King and Country


KING AND COUNTRY—-mention ‘World War One court martial’ and alert movie fans automatically chirp Paths Of Glory.  The great Kirk Douglas/Stanley Kubrick masterpiece from 1957 may lead the first wave over the top, but in reserve is this little seen 1964 pocket-issue nugget, directed by Joseph Losey.  On a few suitably claustrophobic sets, with scant adornment beyond uniforms and mud and without any action scenes (just sound effects in the background) this kneecapper of inflexible military ‘justice’ (see:rigged) has quiet power out of all proportion to its tiny canvas.
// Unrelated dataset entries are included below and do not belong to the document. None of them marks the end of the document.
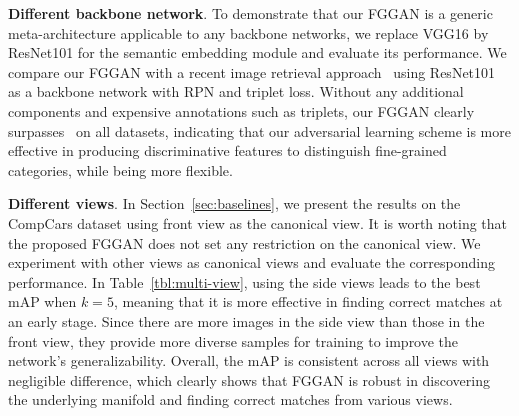 \documentclass[runningheads]{llncs}
\begin{document}
\begin{comment}
\begin{table*}[t]
\renewcommand{\arraystretch}{0.95}
	\centering
    \vspace{-2mm}
    \footnotesize
	\caption{Performance comparison (mAP, \%) of using ResNet101 as the backbone network.}
	\label{tbl:map-compare-resnet}
    \vspace{-2mm}{
	\begin{tabular*}{\textwidth}{@{}@{\extracolsep{\fill}}lcccc|cccc|ccc@{}}
	& \multicolumn{3}{c}{CompCars} && \multicolumn{3}{c}{eBayCamera10k} && \multicolumn{3}{c}{Lookbook} \\
	\hline
	Method  & $k = 5$ &  $k = 10$ & $k = 20$ && $k = 5$ &  $k = 10$ & $k = 20$ && $k = 5$ &  $k = 10$ & $k = 20$\\ 
    \hline
    ResNet101~\cite{he2016deep} & $59.54$ & $55.87$ & $49.82$ && $83.61$ & $80.82$ & $77.85$ && $65.74$ & $62.27$ & $57.80$\\
    RPN$+$TripletLoss~\cite{gordo2017end} & $78.65$ & $73.32$ & $65.52$ && $86.44$ & $83.30$ & $78.88$ && $71.89$ & $68.96$ & $65.58$\\
	FGGAN$_{ResNet101}$& $\textbf{81.99}$ & $\textbf{76.65}$ & $\textbf{68.83}$ && $\textbf{95.68}$ & $\textbf{94.89}$ & $\textbf{94.06}$ && $\textbf{87.68}$ & $\textbf{83.02}$ & $\textbf{78.63}$\\
	\hline
	\end{tabular*}
    }
\end{table*}
\end{comment}{\flushleft \textbf{Different backbone network}.} To demonstrate that our FGGAN is a generic meta-architecture applicable to any backbone networks, we replace VGG16 by ResNet101 for the semantic embedding module and evaluate its performance. We compare our FGGAN with a recent image retrieval approach~\cite{gordo2017end} using ResNet101 as a backbone network with RPN and triplet loss. Without any additional components and expensive annotations such as triplets, our FGGAN clearly surpasses~\cite{gordo2017end} on all datasets, indicating that our adversarial learning scheme is more effective in producing discriminative features to distinguish fine-grained categories, while being more flexible. 

{\flushleft \textbf{Different views}.} In Section~\ref{sec:baselines}, we present the results on the CompCars dataset using front view as the canonical view. 
It is worth noting that the proposed FGGAN does not set any restriction on the canonical view. 
We experiment with other views as canonical views and evaluate the corresponding performance. 
In Table~\ref{tbl:multi-view}, using the side views leads to the best mAP when $k=5$, meaning that it is more effective in finding correct matches at an early stage.
Since there are more images in the side view than those in the front view, they provide more diverse samples for training to improve the network's generalizability.
Overall, the mAP is consistent across all views with negligible difference, which clearly shows that FGGAN is robust in discovering the underlying manifold and finding correct matches from various views. 
\end{document}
large-screenshot1 Despite good reviews, it didn’t even make enough to cover the minuscule $300,000 production cost. Too bleak for mass approval, too good to ignore for those who appreciate riveting historical drama.  As one character has it “It’s a bit amateur to plead for justice.”  The sole survivor of his original company leaves the 1917 abattoir of Passchendaele*  and starts to “walk home”. Tried for desertion, it’s a no-brainer that the cruel British stiff-upper mindset will condemn the shattered sod, but his lawyer makes a valiant attempt nonetheless. Starring Dirk Bogarde (tight and stalwart, as the defense attorney), Tom Courtenay (the shell-shocked trooper), Leo McKern  (the inept doctor). 88 minutes, with Barry Foster and Peter Copley.

*Also known as the 3rd Battle of Ypres. Months of attacks to gain nothing beyond hundreds of thousands of casualties. Another superb film set in the same awful no-man’s land is Beneath Hill 60.